- Opening Delimiter -
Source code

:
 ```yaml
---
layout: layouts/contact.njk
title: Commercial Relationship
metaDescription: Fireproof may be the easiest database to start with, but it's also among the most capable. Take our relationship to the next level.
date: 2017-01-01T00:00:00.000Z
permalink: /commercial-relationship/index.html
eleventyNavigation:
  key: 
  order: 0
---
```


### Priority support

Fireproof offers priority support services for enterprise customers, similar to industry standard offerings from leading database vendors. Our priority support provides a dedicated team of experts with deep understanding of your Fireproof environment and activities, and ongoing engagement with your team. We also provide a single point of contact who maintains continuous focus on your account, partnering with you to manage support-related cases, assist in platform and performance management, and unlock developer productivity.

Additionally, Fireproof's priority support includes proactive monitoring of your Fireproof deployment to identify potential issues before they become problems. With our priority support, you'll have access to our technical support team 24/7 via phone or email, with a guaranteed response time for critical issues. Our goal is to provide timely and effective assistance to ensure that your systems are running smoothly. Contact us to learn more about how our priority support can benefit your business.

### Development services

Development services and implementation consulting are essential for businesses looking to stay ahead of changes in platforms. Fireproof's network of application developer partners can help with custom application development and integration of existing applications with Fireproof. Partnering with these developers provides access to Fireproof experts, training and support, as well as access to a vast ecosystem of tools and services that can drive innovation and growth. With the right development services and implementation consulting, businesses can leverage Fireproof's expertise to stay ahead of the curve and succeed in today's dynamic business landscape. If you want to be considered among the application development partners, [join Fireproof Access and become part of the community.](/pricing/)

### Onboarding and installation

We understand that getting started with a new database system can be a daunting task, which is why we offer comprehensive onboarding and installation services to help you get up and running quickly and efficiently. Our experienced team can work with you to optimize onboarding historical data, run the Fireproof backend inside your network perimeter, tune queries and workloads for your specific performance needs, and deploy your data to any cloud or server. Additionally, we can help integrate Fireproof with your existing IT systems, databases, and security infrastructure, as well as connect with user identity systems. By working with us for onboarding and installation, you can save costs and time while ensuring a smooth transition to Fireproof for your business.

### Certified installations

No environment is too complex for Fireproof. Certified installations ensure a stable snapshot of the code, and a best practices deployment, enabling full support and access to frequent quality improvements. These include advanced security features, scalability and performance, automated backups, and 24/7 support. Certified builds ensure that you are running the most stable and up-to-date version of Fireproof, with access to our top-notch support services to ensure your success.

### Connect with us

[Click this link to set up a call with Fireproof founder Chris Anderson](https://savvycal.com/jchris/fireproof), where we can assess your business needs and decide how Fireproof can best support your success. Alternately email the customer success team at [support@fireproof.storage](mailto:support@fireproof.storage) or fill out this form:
- Closing Delimiter -
Say how many lines of the records include the word "performance", and give nothing but the number.

3